▶ _PROVIDED RECORDS_:
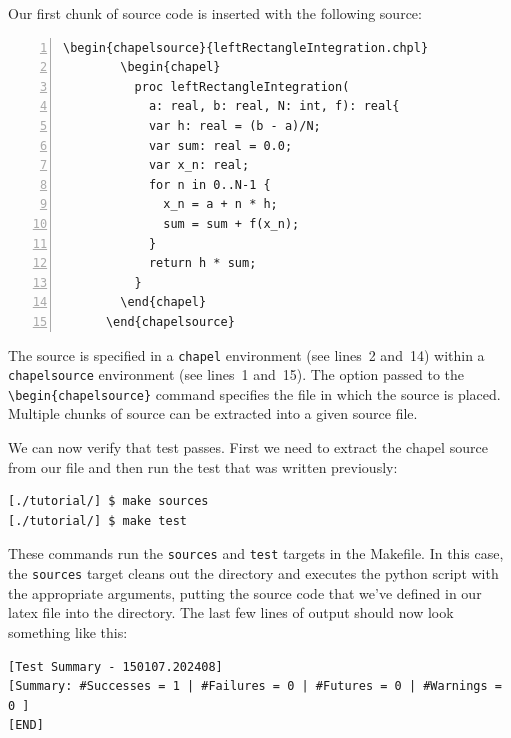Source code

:   \begin{seamlessnote}
    Our first chunk of source code is inserted with the following \latex source:
    \begin{Verbatim}[numbers=left,gobble=6]
      \begin{chapelsource}{leftRectangleIntegration.chpl}
        \begin{chapel}
          proc leftRectangleIntegration(
            a: real, b: real, N: int, f): real{
            var h: real = (b - a)/N; 
            var sum: real = 0.0;
            var x_n: real;
            for n in 0..N-1 {
              x_n = a + n * h;
              sum = sum + f(x_n);
            }
            return h * sum;
          }
        \end{chapel}
      \end{chapelsource}
    \end{Verbatim}
    The source is specified in a \verb|chapel| environment (see lines~2 and~14) within 
    a \verb|chapelsource| environment (see lines~1 and~15). The option passed to the
    \verb|\begin{chapelsource}| command specifies the file in which the source is placed.
    Multiple chunks of source can be extracted into a given source file.

    We can now verify that test  passes. First
    we need to extract the chapel source from our \latex file and then run the test that was
    written previously:
  \begin{verbatim}
[./tutorial/] $ make sources
[./tutorial/] $ make test
  \end{verbatim}
  These commands run the \verb|sources| and \verb|test| targets in the Makefile.
  In this case, the \verb|sources| target cleans out the  directory and
  executes the  python script with the appropriate arguments, putting
  the source code that we've defined in our latex file into the  directory.
  The last few lines of output should now look something like this:
  \begin{verbatim}
[Test Summary - 150107.202408]
[Summary: #Successes = 1 | #Failures = 0 | #Futures = 0 | #Warnings = 0 ]
[END]
  \end{verbatim}
\end{seamlessnote}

▶ _WHAT IS REQUIRED_: Please give back exactly the lines of this listing beginning at the line with "source is placed." and ending with the line with "[Summary: #Successes = 1", both included, and nothing else.

▶ _SOLUTION FOR THIS PROBLEM_:
    \verb|\begin{chapelsource}| command specifies the file in which the source is placed.
    Multiple chunks of source can be extracted into a given source file.

    We can now verify that test  passes. First
    we need to extract the chapel source from our \latex file and then run the test that was
    written previously:
  \begin{verbatim}
[./tutorial/] $ make sources
[./tutorial/] $ make test
  \end{verbatim}
  These commands run the \verb|sources| and \verb|test| targets in the Makefile.
  In this case, the \verb|sources| target cleans out the  directory and
  executes the  python script with the appropriate arguments, putting
  the source code that we've defined in our latex file into the  directory.
  The last few lines of output should now look something like this:
  \begin{verbatim}
[Test Summary - 150107.202408]
[Summary: #Successes = 1 | #Failures = 0 | #Futures = 0 | #Warnings = 0 ]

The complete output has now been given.